Storage

Storage on the ada cluster environment is comprised of a personal home directory, shared group storage, and scratch storage. The first two types of storage are remotely hosted volumes with Network File System (NFS). In this way, all of these volumes are available across the ada cluster environment and each guarantees close-to-open consistency via NFS protocol [1]. Scratch storage is local to your allocated compute hardware, and should be considered the fastest but also most transient. At the end of this page you will find some easy commands for checking your data usage.

Throughout this document and for the purposes of generalization, consider $USER as a reference to a username and $GROUP a reference to the username of the faculty or staff group sponsor. For example, GROUP=smith8 would refer to group pi_smith8.


Home directory

This is the home directory for your account, and this will be your working directory immediately after login. This should be used for setting up your Unix user environment, as well storing small amounts of data (e.g., source code, configuration files). The space in /home/$USER is very limited, only 500 MB, so use this space wisely. A Unix “shortcut” to a user’s home directory is ~. Home directories are NFS-mounted from our Isilon Storage System.

What to store in your home directory

Consider storing important code or configuration files in your home directory.

Certainly don’t store data or output files in your home directory.

Please be aware that this storage is backed up.


Group Storage

There are two types of shared group storage, both are referred to as “research storage”. Both types are not backed up.

HPCF Research Storage

This is research storage that is available across the UMBC HPCF.

HPCF research storage is split into volumes named after research groups (group-shared). We will say that HPCF research storage volumes are therefore group-specific. The HPCF research storage volumes that you have access to are available via the symbolic links in your home directory. These links are created by default in your home directory.

 

Symbolic Link Actual Location Description
~/${GROUP}_common /nfs/rs/$GROUP/common Shared storage for your research group
~/${GROUP}_user /nfs/rs/$GROUP/users/$USER Personal storage in research storage

 

By default, each research storage volume starts with 250GB of storage. You can use df to determine how much storage is available. To accommodate those users familiar with the taki cluster environment, these HPCF Research Storage links are aliased to /umbc/xfs1 (e.g., /umbc/xfs1/$GROUP/common).

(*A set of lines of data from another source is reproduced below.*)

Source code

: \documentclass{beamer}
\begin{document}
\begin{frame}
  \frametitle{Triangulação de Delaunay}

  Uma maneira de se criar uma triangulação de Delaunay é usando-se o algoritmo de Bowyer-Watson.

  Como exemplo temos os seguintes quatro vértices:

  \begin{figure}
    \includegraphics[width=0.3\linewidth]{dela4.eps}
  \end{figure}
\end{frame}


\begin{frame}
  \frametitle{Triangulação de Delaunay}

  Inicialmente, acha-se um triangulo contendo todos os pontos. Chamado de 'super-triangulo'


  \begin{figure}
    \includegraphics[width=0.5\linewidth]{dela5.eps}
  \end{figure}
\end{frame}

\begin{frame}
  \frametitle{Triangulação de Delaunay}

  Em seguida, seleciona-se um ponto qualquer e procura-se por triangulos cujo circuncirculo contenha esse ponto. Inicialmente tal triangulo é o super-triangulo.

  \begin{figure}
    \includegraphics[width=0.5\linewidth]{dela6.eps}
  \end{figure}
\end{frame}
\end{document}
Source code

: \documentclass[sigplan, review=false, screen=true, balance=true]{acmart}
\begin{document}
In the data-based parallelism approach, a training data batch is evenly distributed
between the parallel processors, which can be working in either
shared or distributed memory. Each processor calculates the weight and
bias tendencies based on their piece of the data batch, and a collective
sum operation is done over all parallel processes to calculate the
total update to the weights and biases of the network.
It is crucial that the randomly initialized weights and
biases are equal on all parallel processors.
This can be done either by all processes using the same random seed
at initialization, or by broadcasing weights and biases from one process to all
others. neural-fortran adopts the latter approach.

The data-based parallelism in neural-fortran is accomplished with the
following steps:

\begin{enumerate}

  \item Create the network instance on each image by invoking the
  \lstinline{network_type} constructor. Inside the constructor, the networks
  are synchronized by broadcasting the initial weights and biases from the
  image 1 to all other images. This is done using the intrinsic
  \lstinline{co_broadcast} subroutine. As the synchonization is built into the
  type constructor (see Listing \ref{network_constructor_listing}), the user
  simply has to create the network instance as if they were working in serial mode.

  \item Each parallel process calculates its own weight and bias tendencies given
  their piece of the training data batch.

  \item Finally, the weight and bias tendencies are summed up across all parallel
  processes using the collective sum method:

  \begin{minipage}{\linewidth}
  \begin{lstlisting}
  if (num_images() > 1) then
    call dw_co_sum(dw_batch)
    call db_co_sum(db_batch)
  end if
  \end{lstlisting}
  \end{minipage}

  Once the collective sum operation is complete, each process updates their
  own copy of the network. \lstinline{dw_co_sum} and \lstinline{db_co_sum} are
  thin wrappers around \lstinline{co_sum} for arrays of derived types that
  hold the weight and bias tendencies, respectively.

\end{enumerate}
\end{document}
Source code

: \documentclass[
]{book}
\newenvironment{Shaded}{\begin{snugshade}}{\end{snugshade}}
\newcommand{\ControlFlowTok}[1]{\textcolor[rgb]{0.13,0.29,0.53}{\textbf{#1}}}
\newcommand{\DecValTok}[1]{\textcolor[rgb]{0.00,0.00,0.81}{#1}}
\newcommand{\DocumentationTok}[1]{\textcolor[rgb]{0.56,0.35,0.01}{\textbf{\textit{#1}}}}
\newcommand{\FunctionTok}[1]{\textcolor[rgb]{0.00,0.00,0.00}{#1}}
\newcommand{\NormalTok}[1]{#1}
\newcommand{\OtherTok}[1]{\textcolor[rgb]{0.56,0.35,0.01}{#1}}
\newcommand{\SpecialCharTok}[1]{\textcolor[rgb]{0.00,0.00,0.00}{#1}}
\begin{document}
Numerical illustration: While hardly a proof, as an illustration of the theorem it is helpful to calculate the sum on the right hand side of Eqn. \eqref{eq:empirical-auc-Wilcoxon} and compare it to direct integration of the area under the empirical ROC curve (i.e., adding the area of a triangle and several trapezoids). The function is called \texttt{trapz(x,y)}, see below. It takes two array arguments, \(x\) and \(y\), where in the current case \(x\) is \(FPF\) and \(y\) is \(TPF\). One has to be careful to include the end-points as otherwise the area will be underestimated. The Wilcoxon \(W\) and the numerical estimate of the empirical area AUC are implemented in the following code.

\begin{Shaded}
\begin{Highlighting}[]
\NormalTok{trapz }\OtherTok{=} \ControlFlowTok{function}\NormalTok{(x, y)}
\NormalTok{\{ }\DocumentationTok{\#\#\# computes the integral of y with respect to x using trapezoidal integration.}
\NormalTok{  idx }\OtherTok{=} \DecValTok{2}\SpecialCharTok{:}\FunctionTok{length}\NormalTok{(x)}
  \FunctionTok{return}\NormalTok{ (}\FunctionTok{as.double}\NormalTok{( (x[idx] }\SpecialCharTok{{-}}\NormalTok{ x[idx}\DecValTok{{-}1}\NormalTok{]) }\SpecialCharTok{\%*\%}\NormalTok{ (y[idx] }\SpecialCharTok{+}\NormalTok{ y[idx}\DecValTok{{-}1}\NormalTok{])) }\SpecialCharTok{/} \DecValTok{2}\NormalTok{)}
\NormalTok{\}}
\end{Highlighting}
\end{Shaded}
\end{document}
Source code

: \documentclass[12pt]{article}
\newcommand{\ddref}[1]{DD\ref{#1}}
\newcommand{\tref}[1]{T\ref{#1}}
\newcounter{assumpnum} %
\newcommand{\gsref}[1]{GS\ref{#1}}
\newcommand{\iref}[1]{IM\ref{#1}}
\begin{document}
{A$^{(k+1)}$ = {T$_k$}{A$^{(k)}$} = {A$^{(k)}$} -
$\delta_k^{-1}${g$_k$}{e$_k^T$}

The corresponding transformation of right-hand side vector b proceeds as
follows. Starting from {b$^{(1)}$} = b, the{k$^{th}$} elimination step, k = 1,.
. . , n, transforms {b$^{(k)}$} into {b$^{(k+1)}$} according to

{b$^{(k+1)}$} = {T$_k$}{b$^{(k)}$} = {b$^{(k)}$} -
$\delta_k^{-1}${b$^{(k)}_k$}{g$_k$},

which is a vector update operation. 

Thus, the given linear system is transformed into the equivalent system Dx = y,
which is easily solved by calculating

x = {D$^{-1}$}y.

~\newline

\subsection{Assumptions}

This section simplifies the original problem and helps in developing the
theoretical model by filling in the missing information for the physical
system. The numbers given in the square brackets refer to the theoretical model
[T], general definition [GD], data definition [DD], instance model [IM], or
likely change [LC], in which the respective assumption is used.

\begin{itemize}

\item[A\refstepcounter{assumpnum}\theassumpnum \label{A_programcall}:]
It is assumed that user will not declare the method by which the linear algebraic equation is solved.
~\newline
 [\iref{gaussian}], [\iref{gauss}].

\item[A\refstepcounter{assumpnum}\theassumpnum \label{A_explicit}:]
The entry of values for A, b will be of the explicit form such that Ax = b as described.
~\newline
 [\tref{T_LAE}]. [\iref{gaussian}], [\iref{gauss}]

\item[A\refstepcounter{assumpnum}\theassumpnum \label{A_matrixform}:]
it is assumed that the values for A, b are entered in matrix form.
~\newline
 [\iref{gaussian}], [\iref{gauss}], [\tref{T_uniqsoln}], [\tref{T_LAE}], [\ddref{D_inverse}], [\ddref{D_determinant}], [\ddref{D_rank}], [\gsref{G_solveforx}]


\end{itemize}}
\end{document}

HPCF Research Storage is NFS-mounted from our dedicated HPCF Research Storage Servers, shared by all research computing infrastructure.

What to store in HPCF Research Storage

Consider storing your personal data, model files, or experimental output in your ~/${GROUP}_user directory.

Consider storing group data or code in your ~/${GROUP}_common directory.

Certainly do not store critical data in HPCF Research Storage.

Please be aware that this is shared by everyone in your group.

Please be aware that this storage is not backed up.

ada Research Storage

Users also have access to group-shared research storage volumes separate from their group-shared HPCF research storage volumes. These are the ada research storage volumes. This storage is internal to the ada cluster environment and is not accessible outside of the ada cluster environment.

In the home directory of every user there are two symbolic links to the ada research storage volume associated with the primary group of the user. This links are described below.

Symbolic Link Actual Location Description
~/.conda /nfs/ada/$GROUP/users/$USER/.conda Storage area for a user’s conda files
~/.cache /nfs/ada/$GROUP/users/$USER/.cache Storage area for a user’s cache files
~/${GROUP}_ada /nfs/ada/$GROUP Storage area for ada research storage

The ada Research Storage is NFS-mounted from a file server local to the ada cluster compute hardware.

What to store in ada Research Storage

Consult with your faculty or staff sponsor to determine what should be stored in your ~/${GROUP}_ada directory.

Certainly do not store critical data in HPCF Research Storage.

Please be aware that this is shared by everyone in your group.

Please be aware that this storage is not backed up.


Scratch Storage

Scratch storage is available on compute nodes while jobs are running. The scratch storage is majorly intended to be temporary storage and to provide extremely high I/O throughput to or from disk.

Because scratch space is local to the compute node, it is generally much faster than your /home directory or network filesystem and provides better latency when performing a large number of  I/O operations. This makes it ideal for storing intermediate data files specific to running jobs, reducing the load on system-wide storage and the local network.

It is strongly recommended that users who have large datasets which need to be read into memory, to first copy their relevant data to the /scratch volume, execute the required application by submitting them to SLURM and then redirect the output onto the /scratch storage. Finally, the data that you desire to retain must be moved from /scratch to HPCF permanent storage.

To copy data files from HPCF research storage to your /scratch directory at the beginning of a job, it is necessary to put ‘copy’ commands in the Slurm script and submit it as part of your job. One may also want to copy the output data in /scratch to HPCF permanent storage before the job ends.

You can access it using the following directory referenced by the $SLURM_JOBID environment variable: /scratch/$SLURM_JOBID. Moreover, you can access this directory using $JOB_SCRATCH_DIR environment variable. See the page on SLURM Environment Variables for more information on this.

This directory is created when you start your job. It will also be deleted when your job is finished. This can only be used while your job is running.

How Much Space Is Left?

You only have a limited amount of disk space, and in some cases, you will be sharing disk space with other users. Please be aware of what you are using.

Here are the areas should be aware of:

  • HPCF Research Storage: You can check the available space with df -h /umbc/xfs1/$GROUP
  • ada Research Storage: Just like HPCF Research Storage, use df -h /nfs/ada/$GROUP
  • Home directory: There is limited space available in your home directory. Use the command du -s ~/ to check the amount of space you using. By default, you will only be allocated 500 MB.

[1]: https://linux.die.net/man/5/nfs, Accessed 20210721